I mention this because I heard from many readers who recall, just as vividly as I do, mud-bogging their way along cratered streets reminiscent of no man’s land at the Battle of Verdun. Naturally, we assume these moonscapes are still there, unchanged—after all, didn’t we see one just a few months ago, when we went over to Josh’s house to watch the series finale of Friends?
Now that I think about it, though, I’m not sure when I last encountered a street featuring one of those puddles so vast you can see Harry Potter’s Patronus on the other side. It happens that I spend a fair amount of time in and around the Cully neighborhood,* an area long known for sudden, unplanned off-road adventures. Right now, though, I can’t find any examples of those two-ruts-and-an-alligator mudholes I remember.
That’s not to say there aren’t any, however. Over the past three years, 90% of gravel roads have been serviced, but those that serve only one or two homes (or those that GSS equipment can’t handle for technical reasons) may remain forever jacked.

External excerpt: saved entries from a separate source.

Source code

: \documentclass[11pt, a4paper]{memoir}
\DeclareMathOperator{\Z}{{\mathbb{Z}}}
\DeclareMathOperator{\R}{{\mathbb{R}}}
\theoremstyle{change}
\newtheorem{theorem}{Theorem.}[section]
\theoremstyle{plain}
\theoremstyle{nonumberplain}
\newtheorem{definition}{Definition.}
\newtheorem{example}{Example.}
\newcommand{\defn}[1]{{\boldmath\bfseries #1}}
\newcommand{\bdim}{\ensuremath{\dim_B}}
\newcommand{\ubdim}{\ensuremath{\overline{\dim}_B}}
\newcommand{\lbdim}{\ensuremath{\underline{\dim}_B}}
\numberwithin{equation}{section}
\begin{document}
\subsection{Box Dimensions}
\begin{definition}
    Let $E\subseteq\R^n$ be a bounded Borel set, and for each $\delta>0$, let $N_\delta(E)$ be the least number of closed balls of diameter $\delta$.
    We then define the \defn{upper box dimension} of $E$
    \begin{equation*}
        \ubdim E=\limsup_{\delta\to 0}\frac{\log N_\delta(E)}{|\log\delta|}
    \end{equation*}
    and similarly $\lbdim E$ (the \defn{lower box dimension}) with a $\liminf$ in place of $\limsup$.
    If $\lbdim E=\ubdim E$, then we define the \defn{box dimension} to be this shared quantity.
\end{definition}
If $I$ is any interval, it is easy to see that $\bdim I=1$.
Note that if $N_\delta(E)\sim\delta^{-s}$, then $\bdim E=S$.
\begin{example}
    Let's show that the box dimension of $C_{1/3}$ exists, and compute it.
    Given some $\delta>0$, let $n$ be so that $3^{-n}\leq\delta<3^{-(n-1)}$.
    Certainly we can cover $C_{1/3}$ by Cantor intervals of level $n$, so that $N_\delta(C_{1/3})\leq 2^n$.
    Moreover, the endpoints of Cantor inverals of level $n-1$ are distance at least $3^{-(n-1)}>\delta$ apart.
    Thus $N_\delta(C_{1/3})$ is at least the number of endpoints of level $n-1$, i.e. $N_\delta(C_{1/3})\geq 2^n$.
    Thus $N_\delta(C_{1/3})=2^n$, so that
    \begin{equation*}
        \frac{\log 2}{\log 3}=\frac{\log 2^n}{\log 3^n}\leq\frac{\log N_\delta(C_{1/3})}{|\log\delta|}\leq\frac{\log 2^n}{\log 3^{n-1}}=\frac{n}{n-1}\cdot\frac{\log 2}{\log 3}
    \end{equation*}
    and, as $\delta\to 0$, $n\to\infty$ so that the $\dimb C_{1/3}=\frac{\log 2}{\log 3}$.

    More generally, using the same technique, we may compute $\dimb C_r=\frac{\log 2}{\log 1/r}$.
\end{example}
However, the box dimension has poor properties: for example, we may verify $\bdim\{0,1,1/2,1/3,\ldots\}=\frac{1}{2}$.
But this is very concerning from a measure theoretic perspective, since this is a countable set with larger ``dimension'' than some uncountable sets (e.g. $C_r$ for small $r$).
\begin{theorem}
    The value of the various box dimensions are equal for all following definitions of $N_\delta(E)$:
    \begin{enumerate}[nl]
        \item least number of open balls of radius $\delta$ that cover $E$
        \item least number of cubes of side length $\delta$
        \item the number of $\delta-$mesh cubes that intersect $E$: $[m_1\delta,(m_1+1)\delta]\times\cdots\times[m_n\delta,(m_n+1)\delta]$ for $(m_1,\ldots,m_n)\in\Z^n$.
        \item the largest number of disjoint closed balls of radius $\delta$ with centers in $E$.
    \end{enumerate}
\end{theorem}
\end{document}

Even when the GSS works as advertised, some readers have complaints. One cited “clouds and clouds” of gravel dust, while another noted that his potholes were already coming back. Several preferred the roads in their pre-graveled state, either because it made passing drivers slow down (or, better yet, take a different route) or because the gone-to-seed roads were an opportunity for shared urban space.
I stand by my assertion that the city won’t bring unimproved streets up to code. However, it appears that in many cases it will pay to maintain them at their current level of shittiness. Dr. Know regrets the error.
*No, I don’t know anything about your missing silver. (It’s plated anyway, you cheap bastard.)